Given information START
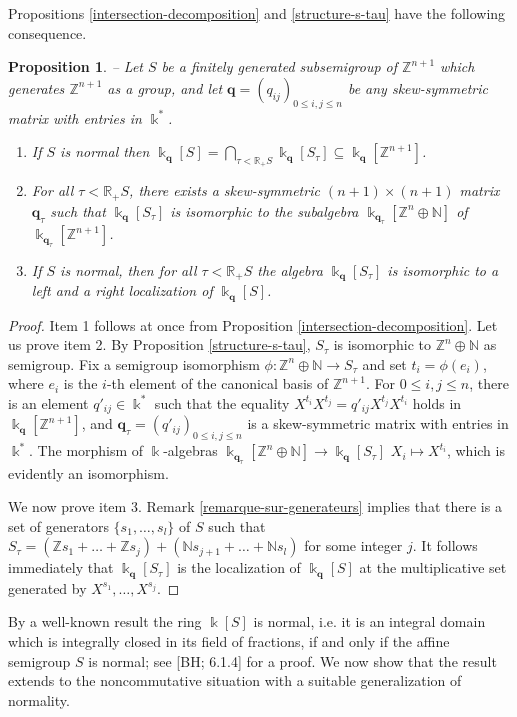 \documentclass[twoside,11pt]{article}
\renewcommand{\k}{\Bbbk}
\newcommand{\N}{{\mathbb N}}
\newcommand{\Z}{{\mathbb Z}}
\newcommand{\RR}{{\mathbb R}}
\newcommand{\q}{{\mathbf q}}
\newtheorem{subproposition}[subtheorem]{Proposition}
\begin{document}
Propositions \ref{intersection-decomposition} and \ref{structure-s-tau} have the following
consequence.

\begin{subproposition} -- \label{decomposition}
Let $S$ be a finitely generated subsemigroup of $\Z^{n+1}$ which generates $\Z^{n+1}$ as a
group, and let $\q=(q_{ij})_{0 \le i,j \le n}$ be any skew-symmetric matrix with entries
in $\k^*$. 
\begin{enumerate}
	\item If  $S$ is normal then $\displaystyle \k_\q[S] = \bigcap_{\tau<\RR_+ S}
		\k_\q[S_\tau] \subseteq \k_\q[\Z^{n+1}]$.
	\item For all $\tau<\RR_+S$, there exists a skew-symmetric $(n+1) \times (n+1)$
		matrix $\q_\tau$ such that $\k_\q[S_\tau]$ is isomorphic to the subalgebra
		$\k_{\q_\tau}[\Z^n \oplus \N]$ of $\k_{\q_\tau}[\Z^{n+1}]$.
	\item If $S$ is normal, then for all $\tau<\RR_+S$ the algebra $\k_\q[S_\tau]$ is
		isomorphic to a left and a right localization of $\k_\q[S]$.
\end{enumerate}
\end{subproposition}
\begin{proof} Item 1 follows at once from Proposition \ref{intersection-decomposition}.
Let us prove item 2. By Proposition \ref{structure-s-tau}, $S_\tau$ is isomorphic to $\Z^n
\oplus \N$ as semigroup. Fix a semigroup isomorphism $\phi : \Z^n \oplus \N
\longrightarrow S_\tau$ and set $t_i=\phi(e_i)$, where $e_i$ is the $i$-th element of the
canonical basis of $\Z^{n+1}$. For $0 \le i,j \le n$, there is an element $q'_{ij}\in\k^*$
such that the equality $X^{t_i}X^{t_j}=q'_{ij}X^{t_j}X^{t_i}$ holds in $\k_\q[\Z^{n+1}]$,
and $\q_\tau=(q'_{ij})_{0 \le i,j \le n}$ is a skew-symmetric matrix with entries in
$\k^*$. The morphism of $\k$-algebras $\k_{\q_\tau}[\Z^n\oplus\N] \longrightarrow
\k_\q[S_\tau]$  $X_i \mapsto X^{t_i}$, which is evidently an isomorphism.

We now prove item 3. Remark \ref{remarque-sur-generateurs} implies that there is a set of
generators  $\{s_1,\dots,s_l\}$ of $S$ such that $S_\tau = (\Z s_1 + \dots + \Z s_j) + (\N
s_{j+1} + \dots + \N s_l)$ for some integer $j$. It follows immediately that
$\k_\q[S_\tau]$ is the localization of $\k_\q[S]$ at the multiplicative set generated by
$X^{s_1}, \ldots, X^{s_j}$. \end{proof}

By a well-known result the ring $\k[S]$ is normal, i.e. it is an integral domain which is
integrally closed in its field of fractions, if and only if the affine semigroup $S$ is
normal; see [BH; 6.1.4] for a proof. We now show that the result extends to the
noncommutative situation with a suitable generalization of normality. 
\end{document}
Given information END
◆ Task prompt
Read through the data above. Report each line that has the word "then".

◆ The completed task
	\item If  $S$ is normal then $\displaystyle \k_\q[S] = \bigcap_{\tau<\RR_+ S}
	\item If $S$ is normal, then for all $\tau<\RR_+S$ the algebra $\k_\q[S_\tau]$ is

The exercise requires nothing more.